■ MATERIALS PROVIDED
--- START ---

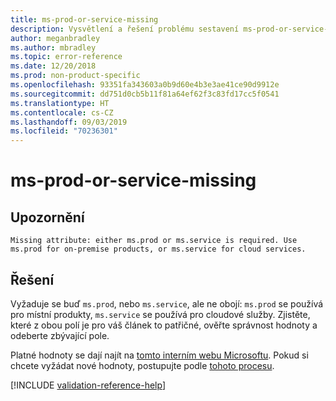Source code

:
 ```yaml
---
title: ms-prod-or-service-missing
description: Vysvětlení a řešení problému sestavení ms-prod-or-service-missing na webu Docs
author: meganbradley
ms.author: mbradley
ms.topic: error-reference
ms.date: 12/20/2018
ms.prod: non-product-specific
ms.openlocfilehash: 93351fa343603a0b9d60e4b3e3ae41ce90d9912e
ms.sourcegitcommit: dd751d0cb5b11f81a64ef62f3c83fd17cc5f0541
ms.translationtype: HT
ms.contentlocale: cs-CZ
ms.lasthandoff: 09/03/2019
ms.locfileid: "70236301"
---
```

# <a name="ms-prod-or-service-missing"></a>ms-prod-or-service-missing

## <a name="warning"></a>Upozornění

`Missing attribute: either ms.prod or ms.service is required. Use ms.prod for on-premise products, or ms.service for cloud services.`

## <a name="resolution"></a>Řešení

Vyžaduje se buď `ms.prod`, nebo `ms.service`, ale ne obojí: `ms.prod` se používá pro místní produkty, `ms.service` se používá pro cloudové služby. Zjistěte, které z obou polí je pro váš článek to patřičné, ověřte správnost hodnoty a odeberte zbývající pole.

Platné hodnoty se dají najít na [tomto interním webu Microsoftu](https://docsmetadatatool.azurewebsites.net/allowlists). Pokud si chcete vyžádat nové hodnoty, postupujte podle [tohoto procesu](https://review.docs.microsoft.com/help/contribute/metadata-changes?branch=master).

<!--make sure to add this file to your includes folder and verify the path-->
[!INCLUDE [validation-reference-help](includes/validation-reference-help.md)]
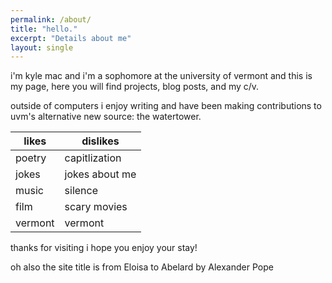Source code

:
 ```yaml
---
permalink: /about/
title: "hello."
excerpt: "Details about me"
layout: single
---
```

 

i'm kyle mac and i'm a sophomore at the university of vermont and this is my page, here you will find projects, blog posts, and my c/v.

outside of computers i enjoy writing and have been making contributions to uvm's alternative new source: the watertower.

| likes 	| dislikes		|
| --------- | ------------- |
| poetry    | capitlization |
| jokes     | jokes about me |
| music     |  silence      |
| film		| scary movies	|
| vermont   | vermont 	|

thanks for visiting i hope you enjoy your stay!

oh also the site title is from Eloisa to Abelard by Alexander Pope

--- END ---
--- START ---

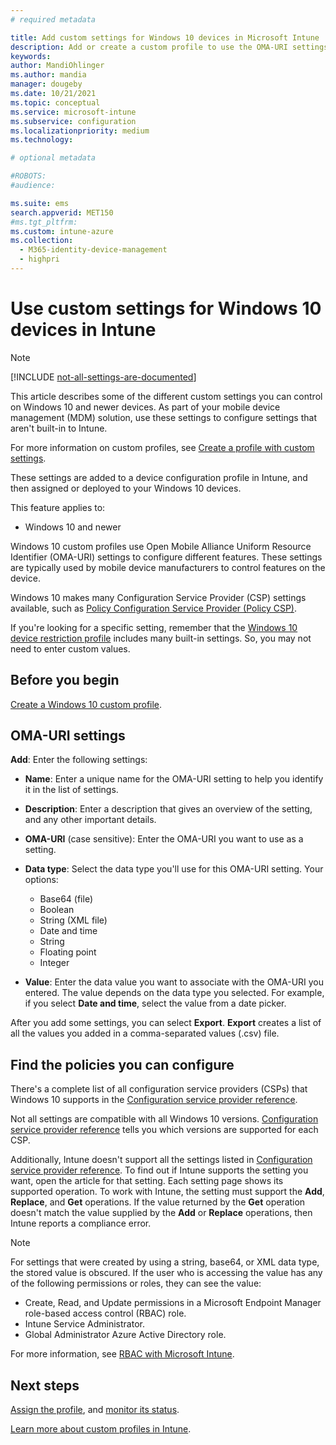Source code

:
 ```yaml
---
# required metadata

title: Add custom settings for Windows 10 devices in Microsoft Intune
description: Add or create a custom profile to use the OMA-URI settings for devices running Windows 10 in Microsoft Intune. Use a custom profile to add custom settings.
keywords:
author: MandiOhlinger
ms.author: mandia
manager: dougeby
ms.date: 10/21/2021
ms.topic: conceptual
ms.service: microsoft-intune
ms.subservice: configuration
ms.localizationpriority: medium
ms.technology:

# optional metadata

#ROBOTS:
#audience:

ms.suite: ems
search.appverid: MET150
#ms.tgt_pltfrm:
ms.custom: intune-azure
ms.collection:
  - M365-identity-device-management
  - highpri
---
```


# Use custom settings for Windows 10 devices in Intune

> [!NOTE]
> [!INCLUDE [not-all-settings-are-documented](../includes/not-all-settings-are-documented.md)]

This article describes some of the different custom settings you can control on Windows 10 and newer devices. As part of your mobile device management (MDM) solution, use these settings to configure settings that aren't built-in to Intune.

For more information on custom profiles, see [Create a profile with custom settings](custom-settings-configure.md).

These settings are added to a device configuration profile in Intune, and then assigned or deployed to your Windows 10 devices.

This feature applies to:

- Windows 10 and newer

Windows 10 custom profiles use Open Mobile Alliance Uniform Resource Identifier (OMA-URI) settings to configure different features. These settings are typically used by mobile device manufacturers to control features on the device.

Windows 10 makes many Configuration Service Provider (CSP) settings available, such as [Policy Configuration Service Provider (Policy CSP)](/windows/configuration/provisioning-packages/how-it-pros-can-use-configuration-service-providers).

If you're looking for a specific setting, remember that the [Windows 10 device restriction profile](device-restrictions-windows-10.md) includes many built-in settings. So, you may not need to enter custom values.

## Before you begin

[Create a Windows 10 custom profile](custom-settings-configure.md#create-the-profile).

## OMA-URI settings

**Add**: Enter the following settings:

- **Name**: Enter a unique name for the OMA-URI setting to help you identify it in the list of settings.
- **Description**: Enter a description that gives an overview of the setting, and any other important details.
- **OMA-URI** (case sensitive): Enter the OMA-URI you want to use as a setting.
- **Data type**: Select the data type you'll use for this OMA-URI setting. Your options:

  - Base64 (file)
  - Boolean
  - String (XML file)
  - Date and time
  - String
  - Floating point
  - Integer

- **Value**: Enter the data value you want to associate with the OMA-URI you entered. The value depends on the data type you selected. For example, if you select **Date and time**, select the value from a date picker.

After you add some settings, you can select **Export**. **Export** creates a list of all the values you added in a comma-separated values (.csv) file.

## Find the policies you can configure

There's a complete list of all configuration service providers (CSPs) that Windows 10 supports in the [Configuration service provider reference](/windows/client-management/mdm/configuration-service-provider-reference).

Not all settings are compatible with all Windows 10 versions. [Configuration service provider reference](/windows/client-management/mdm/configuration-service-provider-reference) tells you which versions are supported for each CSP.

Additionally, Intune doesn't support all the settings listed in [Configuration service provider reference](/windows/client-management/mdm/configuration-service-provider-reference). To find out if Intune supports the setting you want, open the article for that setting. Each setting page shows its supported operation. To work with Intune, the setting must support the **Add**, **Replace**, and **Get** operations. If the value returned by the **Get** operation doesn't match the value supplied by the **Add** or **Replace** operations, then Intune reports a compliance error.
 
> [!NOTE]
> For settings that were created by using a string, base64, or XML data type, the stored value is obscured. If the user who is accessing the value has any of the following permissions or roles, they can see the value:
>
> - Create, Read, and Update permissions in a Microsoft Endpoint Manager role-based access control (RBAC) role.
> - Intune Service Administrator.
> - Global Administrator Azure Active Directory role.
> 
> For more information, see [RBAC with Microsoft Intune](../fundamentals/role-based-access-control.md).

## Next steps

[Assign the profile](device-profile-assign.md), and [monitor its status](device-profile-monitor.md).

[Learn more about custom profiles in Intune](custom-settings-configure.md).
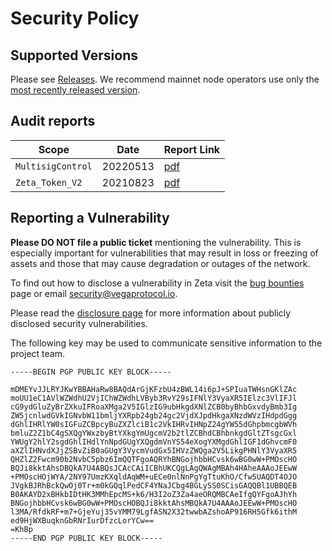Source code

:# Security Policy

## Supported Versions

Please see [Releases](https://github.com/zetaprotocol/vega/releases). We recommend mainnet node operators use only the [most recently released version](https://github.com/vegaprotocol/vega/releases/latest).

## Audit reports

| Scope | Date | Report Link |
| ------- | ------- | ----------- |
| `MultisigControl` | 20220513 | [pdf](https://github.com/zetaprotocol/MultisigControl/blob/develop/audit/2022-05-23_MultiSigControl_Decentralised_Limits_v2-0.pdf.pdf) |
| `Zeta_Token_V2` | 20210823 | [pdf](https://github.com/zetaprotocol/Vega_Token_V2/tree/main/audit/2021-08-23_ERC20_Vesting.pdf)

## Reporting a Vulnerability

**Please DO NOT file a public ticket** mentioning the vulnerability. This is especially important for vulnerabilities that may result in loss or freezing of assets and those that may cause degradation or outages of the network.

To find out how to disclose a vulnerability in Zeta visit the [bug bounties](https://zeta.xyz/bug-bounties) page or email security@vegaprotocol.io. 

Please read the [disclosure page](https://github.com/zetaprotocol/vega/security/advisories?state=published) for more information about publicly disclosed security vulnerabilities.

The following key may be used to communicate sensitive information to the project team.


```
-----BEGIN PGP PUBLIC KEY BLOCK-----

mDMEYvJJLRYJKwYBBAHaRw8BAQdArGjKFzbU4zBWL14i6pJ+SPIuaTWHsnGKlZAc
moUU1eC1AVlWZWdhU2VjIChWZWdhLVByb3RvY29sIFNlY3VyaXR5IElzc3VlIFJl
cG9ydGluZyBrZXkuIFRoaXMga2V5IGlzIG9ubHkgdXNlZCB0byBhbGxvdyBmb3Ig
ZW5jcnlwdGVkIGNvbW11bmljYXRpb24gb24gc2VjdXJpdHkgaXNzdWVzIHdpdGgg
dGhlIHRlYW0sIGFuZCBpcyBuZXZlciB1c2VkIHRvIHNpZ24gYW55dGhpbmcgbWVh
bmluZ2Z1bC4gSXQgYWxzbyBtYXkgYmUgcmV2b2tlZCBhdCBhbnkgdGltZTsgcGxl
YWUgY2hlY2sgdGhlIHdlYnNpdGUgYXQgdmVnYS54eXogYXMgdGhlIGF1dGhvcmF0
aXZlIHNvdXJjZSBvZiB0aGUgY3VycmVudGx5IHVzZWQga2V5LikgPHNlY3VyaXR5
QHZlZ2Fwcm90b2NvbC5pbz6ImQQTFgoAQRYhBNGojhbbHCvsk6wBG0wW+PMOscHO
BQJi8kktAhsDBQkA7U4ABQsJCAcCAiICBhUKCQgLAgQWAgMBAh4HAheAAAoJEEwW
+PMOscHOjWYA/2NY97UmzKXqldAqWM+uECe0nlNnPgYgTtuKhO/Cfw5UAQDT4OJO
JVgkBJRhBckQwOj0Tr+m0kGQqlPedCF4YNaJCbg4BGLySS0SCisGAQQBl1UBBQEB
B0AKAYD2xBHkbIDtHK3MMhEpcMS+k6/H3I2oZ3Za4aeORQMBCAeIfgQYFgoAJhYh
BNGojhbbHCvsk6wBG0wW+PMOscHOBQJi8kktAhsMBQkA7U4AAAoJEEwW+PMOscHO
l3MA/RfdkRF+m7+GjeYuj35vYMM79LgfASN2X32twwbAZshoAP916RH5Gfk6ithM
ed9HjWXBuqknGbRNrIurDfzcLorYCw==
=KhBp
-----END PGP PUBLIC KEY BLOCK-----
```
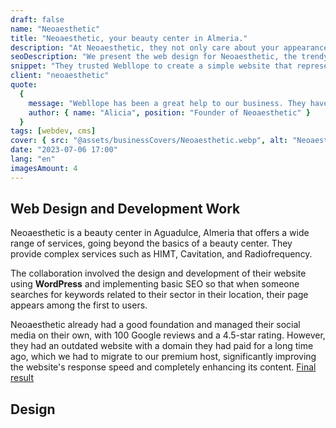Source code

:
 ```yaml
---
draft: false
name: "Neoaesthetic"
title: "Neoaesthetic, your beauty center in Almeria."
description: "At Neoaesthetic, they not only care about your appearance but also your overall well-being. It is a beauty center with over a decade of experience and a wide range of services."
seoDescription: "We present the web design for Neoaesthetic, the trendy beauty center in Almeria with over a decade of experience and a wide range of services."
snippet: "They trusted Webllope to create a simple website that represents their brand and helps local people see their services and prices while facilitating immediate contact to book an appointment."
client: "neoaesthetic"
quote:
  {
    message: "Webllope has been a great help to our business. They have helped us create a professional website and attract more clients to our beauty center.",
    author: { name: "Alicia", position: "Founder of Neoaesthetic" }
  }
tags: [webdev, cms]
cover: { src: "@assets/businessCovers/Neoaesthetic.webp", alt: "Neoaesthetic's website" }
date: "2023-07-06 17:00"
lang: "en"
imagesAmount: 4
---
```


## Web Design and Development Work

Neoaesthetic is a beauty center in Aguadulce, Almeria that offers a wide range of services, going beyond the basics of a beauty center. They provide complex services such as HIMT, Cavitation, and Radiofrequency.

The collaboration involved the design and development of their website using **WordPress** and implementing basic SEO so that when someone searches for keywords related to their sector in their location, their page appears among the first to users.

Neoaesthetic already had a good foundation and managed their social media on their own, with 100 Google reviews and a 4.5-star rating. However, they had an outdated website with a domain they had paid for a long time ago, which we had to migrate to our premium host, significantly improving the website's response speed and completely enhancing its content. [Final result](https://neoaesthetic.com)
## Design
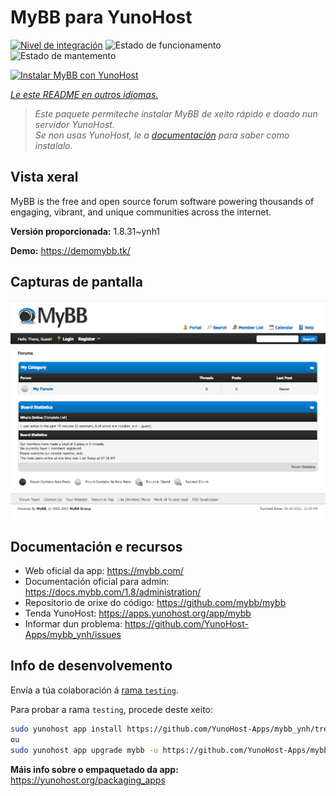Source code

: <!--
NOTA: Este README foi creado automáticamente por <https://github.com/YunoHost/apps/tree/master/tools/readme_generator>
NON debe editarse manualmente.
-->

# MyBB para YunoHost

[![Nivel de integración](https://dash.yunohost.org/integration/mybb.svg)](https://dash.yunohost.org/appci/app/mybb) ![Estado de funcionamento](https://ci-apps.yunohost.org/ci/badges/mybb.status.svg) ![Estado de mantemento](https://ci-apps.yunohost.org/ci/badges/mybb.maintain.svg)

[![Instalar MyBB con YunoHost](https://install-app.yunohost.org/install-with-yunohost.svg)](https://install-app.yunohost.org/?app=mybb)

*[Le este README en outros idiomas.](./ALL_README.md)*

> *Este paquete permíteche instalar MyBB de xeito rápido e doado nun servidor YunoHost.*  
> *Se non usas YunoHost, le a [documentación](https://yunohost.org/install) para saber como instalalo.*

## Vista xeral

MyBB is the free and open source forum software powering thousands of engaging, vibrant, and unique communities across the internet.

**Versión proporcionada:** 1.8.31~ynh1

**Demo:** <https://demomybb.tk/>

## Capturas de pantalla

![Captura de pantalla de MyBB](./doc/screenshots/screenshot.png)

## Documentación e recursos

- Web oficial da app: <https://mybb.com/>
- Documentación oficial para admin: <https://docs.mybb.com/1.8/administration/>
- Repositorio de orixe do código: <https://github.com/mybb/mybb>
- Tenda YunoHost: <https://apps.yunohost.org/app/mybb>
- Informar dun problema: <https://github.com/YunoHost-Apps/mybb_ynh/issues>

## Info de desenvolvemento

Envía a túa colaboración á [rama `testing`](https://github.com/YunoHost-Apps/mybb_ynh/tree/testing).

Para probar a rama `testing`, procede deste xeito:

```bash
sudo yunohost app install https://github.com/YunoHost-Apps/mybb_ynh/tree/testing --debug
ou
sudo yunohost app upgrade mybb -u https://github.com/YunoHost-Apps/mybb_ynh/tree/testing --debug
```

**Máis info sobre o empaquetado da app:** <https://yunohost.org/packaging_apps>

--- END ---

■ EXERCISE PROMPT
Search the records above for the string "article". Report each line that has it.

■ ANSWER TO THE PROBLEM
This article describes some of the different custom settings you can control on Windows 10 and newer devices. As part of your mobile device management (MDM) solution, use these settings to configure settings that aren't built-in to Intune.
Additionally, Intune doesn't support all the settings listed in [Configuration service provider reference](/windows/client-management/mdm/configuration-service-provider-reference). To find out if Intune supports the setting you want, open the article for that setting. Each setting page shows its supported operation. To work with Intune, the setting must support the **Add**, **Replace**, and **Get** operations. If the value returned by the **Get** operation doesn't match the value supplied by the **Add** or **Replace** operations, then Intune reports a compliance error.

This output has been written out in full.